Many types of moisturizing ointments, lotions, and creams are used to lessen or alleviate symptoms of ichthyosis. These include petroleum jelly; mineral oil; creams, lotions, and ointments containing vitamin A; and a large variety of nonprescription, unscented moisturizers.
For ichthyosis that causes scaling, solutions or creams with lactic or salicylic acid or urea may help. In some cases, doctors may suggest wrapping affected areas with a plastic or cellophane “bandage” after applying a moisturizing agent. Such bandages should not be used on children.
In severe cases, drugs are sometimes prescribed, including etretinate and isotretinoin. These medications are retinoids, which are derivatives of vitamin A; excess amounts of vitamin A can be harmful. Other medications include antibiotics (if the skin becomes infected) and disinfecting soaps, such as chlorhexidine.
Prevention and Outcomes
There are no guidelines for preventing the development of ichthyosis.

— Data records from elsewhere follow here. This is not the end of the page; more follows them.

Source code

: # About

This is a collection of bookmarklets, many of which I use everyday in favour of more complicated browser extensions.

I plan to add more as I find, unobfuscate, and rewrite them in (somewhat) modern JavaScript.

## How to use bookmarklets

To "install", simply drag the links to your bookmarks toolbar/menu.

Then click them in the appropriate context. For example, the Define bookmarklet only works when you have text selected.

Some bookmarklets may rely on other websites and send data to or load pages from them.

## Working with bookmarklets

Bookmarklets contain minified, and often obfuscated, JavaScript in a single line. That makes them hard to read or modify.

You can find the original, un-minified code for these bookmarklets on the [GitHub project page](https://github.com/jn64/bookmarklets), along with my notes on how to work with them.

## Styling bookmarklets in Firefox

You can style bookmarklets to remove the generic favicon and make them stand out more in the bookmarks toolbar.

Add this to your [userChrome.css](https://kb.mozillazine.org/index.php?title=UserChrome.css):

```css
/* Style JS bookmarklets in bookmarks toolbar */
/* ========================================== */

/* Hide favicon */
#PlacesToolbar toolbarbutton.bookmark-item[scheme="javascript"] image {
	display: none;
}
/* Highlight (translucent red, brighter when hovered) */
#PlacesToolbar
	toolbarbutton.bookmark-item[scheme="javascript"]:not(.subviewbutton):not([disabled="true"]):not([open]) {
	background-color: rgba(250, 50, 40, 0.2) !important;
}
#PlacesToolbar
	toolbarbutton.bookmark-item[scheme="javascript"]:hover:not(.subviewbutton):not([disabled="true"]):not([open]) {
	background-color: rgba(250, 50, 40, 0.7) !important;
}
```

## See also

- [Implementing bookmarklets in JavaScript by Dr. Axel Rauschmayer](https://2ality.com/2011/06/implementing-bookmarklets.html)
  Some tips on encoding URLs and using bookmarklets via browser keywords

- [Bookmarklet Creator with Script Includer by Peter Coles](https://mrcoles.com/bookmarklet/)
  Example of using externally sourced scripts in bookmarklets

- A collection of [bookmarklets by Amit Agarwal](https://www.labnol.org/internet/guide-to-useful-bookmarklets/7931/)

However, steps to prevent this condition from getting worse include bathing less often; applying nonscented moisturizing agents regularly and frequently, especially in winter; and using only mild soap. Patients should also avoid harsh soaps; soaps with scents or perfumes; skin contact with detergents; and cold, dry weather (when possible).
Bibliography
Beers, Mark H., ed. The Merck Manual of Medical Information. 2d home ed., new and rev. Whitehouse Station, N.J.: Merck Research Laboratories, 2003.
“Disorders of Cornification (Ichthyosis).” In Neonatal Dermatology, edited by Lawrence F. Eichenfield, Ilona J. Frieden, and Nancy B. Esterly. 2d ed. Philadelphia: Saunders Elsevier, 2008.
EBSCO Publishing. Health Library: Ichthyosis. Ipswich, Mass.: Author, 2009. Available through http://www.ebscohost.com.
Joosten, M.D.W. et.al. "New Developments in the Molecular Treatment of Ichthyosis: Review of the Literature." Orphanet Journal of Rare Diseases, vol. 17, no. 269, doi.org/10.1186/s13023-022-02430-6. Accessed 6 Sept. 2024.
Majmundar, Vidit D., and Kalgi Baxi. "Hereditary and Acquired Ichthyosis Vulgaris." StatPearls, 3 Aug. 2023, www.ncbi.nlm.nih.gov/books/NBK562318/. Accessed 6 Sept. 2024.